REQUIREMENT
Scan the records below. Copy every line in which the word "Respondent" appears.

[Saved data entries]

'''

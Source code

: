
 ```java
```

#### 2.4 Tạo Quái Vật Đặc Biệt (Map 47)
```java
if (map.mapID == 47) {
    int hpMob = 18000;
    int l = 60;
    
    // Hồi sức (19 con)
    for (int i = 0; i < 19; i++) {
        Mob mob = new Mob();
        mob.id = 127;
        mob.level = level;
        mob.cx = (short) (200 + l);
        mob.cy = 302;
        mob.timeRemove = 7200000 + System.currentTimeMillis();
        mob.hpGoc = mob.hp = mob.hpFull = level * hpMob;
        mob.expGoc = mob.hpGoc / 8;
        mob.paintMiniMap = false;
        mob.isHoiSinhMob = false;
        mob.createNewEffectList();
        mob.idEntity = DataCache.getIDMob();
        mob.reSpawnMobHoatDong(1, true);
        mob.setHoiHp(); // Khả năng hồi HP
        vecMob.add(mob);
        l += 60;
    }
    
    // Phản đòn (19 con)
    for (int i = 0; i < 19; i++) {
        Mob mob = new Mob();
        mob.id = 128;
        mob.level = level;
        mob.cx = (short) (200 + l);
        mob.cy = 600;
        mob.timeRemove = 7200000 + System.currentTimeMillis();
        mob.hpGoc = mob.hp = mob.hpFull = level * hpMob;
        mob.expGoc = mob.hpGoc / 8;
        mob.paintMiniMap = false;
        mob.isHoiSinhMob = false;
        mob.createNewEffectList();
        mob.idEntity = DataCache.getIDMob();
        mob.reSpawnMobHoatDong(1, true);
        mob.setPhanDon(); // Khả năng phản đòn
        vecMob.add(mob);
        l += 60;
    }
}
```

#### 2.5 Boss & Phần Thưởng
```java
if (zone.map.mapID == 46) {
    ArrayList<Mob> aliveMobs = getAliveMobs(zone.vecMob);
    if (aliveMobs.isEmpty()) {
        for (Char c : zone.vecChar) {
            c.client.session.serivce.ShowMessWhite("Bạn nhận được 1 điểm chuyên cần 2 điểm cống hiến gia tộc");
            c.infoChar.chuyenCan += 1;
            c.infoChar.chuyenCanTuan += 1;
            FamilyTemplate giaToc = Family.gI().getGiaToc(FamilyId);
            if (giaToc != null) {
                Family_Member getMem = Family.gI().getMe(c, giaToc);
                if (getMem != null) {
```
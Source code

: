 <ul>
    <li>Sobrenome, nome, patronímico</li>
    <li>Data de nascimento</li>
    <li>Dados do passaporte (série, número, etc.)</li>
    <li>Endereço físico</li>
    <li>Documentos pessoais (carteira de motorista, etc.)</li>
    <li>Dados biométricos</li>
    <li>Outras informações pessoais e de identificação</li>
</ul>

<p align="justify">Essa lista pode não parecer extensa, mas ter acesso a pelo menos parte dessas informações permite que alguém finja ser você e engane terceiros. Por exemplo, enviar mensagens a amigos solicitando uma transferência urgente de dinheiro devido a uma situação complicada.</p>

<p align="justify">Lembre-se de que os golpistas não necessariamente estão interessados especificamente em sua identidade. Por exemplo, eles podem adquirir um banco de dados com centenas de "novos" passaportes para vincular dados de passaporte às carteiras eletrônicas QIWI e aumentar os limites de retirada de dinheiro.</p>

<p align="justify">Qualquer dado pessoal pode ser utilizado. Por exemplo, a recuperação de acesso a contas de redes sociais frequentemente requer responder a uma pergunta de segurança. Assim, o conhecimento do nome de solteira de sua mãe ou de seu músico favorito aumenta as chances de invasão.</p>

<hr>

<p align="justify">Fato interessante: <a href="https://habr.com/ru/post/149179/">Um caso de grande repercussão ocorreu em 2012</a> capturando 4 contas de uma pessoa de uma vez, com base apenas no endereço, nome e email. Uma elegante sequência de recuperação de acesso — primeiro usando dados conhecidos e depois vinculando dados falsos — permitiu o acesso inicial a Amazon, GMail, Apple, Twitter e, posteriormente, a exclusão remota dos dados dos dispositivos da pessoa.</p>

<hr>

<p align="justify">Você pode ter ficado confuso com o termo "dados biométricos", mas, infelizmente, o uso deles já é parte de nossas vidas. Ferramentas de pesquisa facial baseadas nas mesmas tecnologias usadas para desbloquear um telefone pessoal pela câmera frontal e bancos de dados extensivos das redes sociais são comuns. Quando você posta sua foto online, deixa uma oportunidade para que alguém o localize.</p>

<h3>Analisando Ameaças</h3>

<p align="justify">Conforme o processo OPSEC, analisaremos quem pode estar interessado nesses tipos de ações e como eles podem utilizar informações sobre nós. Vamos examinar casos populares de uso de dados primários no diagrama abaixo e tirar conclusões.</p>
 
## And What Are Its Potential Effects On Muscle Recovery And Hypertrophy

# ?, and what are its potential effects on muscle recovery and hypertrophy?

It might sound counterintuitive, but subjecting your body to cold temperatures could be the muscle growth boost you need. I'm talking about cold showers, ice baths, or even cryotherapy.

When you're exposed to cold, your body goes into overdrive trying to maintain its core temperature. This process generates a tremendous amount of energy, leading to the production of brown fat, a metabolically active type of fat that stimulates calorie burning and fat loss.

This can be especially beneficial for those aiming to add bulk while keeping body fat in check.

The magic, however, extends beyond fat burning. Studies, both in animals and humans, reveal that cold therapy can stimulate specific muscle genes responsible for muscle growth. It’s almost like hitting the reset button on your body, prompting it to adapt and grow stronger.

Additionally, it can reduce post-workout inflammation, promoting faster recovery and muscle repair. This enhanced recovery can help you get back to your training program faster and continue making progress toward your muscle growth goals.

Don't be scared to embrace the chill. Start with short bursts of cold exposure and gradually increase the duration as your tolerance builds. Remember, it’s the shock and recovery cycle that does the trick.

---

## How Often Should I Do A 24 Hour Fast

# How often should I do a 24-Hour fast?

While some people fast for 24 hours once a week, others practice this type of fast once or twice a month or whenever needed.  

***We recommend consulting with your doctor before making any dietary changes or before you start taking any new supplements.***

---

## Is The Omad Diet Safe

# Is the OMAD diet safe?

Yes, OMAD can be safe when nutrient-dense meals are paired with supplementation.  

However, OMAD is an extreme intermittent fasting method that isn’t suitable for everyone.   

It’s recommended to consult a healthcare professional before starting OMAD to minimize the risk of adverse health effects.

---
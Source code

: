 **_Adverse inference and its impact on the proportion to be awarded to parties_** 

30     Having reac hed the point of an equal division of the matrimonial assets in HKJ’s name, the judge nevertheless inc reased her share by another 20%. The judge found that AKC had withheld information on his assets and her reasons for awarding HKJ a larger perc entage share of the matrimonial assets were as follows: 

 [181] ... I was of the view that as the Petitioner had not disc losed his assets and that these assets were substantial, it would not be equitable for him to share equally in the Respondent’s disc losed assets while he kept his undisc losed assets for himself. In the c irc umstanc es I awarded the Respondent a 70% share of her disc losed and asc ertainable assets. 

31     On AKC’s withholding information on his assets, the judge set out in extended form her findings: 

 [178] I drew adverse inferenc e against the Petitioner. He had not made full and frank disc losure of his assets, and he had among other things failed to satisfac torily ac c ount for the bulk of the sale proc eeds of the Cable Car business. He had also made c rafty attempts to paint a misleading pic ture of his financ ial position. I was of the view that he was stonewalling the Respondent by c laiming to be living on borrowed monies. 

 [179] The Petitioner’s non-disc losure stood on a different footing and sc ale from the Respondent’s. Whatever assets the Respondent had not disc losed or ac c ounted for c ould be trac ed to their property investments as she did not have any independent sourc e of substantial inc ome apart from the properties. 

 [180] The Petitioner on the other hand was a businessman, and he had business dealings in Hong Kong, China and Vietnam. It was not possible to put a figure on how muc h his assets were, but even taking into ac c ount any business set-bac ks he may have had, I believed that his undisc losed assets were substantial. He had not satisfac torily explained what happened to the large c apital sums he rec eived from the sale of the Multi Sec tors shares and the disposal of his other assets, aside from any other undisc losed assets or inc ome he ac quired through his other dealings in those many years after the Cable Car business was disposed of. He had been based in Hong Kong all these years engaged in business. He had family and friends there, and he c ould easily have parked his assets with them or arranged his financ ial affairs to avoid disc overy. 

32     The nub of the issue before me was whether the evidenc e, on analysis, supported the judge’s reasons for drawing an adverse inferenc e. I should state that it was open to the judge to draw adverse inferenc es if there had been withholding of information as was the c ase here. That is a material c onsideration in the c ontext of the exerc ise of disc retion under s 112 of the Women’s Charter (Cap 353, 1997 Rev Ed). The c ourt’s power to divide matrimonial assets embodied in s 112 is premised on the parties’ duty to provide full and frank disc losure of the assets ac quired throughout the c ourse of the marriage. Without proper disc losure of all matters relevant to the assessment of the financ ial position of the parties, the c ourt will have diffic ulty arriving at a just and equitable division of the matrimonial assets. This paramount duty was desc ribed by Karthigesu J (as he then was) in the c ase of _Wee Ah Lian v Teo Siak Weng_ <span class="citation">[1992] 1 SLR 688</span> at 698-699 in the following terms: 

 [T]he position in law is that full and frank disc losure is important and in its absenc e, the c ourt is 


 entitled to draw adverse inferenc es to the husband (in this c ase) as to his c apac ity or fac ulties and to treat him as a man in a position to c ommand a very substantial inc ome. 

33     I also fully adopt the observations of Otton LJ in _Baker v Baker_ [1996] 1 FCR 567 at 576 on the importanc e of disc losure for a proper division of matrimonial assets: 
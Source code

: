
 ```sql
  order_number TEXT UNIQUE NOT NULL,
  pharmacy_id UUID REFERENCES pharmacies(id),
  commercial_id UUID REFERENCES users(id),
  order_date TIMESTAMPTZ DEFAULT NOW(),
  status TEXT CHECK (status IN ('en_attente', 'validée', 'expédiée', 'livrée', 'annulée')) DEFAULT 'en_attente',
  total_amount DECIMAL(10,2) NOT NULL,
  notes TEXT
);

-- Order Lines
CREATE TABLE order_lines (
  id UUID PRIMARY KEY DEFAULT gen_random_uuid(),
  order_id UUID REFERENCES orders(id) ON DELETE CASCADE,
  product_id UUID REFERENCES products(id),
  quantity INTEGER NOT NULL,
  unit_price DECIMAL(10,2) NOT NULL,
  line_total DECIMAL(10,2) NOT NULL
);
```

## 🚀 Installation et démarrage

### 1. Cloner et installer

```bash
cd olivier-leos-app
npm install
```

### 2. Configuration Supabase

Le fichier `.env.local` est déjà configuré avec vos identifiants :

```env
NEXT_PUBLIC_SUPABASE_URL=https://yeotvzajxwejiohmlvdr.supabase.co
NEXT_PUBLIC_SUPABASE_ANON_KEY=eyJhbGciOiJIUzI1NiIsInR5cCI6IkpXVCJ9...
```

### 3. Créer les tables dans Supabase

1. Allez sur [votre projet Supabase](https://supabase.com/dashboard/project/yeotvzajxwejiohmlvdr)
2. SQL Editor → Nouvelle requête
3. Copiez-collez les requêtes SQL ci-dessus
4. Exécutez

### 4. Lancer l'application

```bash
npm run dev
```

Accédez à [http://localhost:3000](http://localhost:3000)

'''

OUTPUT FOR THIS TASK
 [181] ... I was of the view that as the Petitioner had not disc losed his assets and that these assets were substantial, it would not be equitable for him to share equally in the Respondent’s disc losed assets while he kept his undisc losed assets for himself. In the c irc umstanc es I awarded the Respondent a 70% share of her disc losed and asc ertainable assets. 
 [178] I drew adverse inferenc e against the Petitioner. He had not made full and frank disc losure of his assets, and he had among other things failed to satisfac torily ac c ount for the bulk of the sale proc eeds of the Cable Car business. He had also made c rafty attempts to paint a misleading pic ture of his financ ial position. I was of the view that he was stonewalling the Respondent by c laiming to be living on borrowed monies. 
 [179] The Petitioner’s non-disc losure stood on a different footing and sc ale from the Respondent’s. Whatever assets the Respondent had not disc losed or ac c ounted for c ould be trac ed to their property investments as she did not have any independent sourc e of substantial inc ome apart from the properties. 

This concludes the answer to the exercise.